You are the #1 person who can help your own case. No one knows you as you do, therefore no one will be able to help you more than you can help yourself. A lot of things are mental, so once you can convince yourself that you deserve something (whatever it may be) you can convince anyone. Another saying goes along with this, on the flip side: "No one can diminish you but yourself." You are in control of your own self-perception, and you are very much capable of being your own worst enemy.

2. "Stand behind your reputation because you can never get it back."

My mom sent this to me the other day. Be who you are, and do it proudly. Especially with meeting people for the first time, you can never have a second chance at a first impression. That being said, if people view you in a bad light, figure out why that is and fix it. You may not be able to change someones initial thoughts of you, but you can change the way they view you after that.

3. "The best things in life happen unexpectedly."

"Life is what happens when you're busy making plans," also goes along with this.
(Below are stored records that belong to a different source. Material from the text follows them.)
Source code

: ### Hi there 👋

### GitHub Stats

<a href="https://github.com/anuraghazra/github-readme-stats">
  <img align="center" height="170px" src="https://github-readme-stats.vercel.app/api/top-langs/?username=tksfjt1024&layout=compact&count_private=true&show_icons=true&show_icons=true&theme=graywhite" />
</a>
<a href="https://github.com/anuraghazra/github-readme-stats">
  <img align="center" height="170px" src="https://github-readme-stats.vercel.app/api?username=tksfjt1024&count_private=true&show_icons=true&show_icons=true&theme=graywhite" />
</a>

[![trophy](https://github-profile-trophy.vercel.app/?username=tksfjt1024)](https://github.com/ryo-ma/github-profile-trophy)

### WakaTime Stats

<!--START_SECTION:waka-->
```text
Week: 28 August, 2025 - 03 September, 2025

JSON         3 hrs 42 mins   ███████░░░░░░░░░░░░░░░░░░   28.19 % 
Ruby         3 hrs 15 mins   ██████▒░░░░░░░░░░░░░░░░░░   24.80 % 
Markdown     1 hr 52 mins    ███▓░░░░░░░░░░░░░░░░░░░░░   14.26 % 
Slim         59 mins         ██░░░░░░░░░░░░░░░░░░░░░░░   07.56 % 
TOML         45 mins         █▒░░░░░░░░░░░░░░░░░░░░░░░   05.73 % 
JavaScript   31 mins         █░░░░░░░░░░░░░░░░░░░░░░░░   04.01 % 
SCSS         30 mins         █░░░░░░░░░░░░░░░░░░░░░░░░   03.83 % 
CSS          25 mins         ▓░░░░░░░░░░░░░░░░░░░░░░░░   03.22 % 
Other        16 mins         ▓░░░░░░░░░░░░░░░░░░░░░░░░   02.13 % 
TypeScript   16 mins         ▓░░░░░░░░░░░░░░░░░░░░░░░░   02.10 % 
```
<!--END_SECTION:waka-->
Trying to plan out every little detail of your life is only going to lead to disappointment. Sometimes you find the best things/what you're looking for when you're not actually looking. Just go through the motions and things will work out the way they are supposed to.

4. "Be proud of your accomplishments, no matter how small."

It's important to celebrate the little things. Did you go to class today? Good for you. Did you decide to drink water instead of a soda? That's awesome. How are you going to work up to doing bigger and better things if you don't have anywhere to start?

5. "Whatever you're stressing about now probably won't matter in five years."

As someone who is often eaten away by their own worry and anxiety, this is a mantra that I try to constantly remind myself. While it may seem like a big deal now, you need to keep in mind the bigger picture. Will it matter in 5 hours? 5 days? 5 months? And so on. If the answer is no to ANY of these questions, it's probably not worth beating yourself up over.

6. "Stop being the 'go to' person for someone you can't go to."

Someone tweeted that their pastor said this to them and the tweet went viral. A friend of mine sent it to me, and it really made me think. Something I have struggled with over the years is making excuses for people who don't show up for me when I am constantly there for them. This is a helpful reminder that if they aren't contributing to you and your life, you shouldn't have to bend over backward to help them out and be in their lives.

7. "Two wrongs don't make a right."

While this is often a saying that parents use on their young children, it is applicable to pretty much any stage of life. My parents, especially my dad, have constantly said this, whether it was in reference to fighting with my siblings or dealing with people at school. Even as a 20-year-old, I find myself saying this when I hear about arguments and problems people are having. Everyone wants to get even, to best those who hurt them. While it's important to stick up for yourself, it is also important to be the bigger person and not stoop to their level (and whatever else your parents told you in these situations).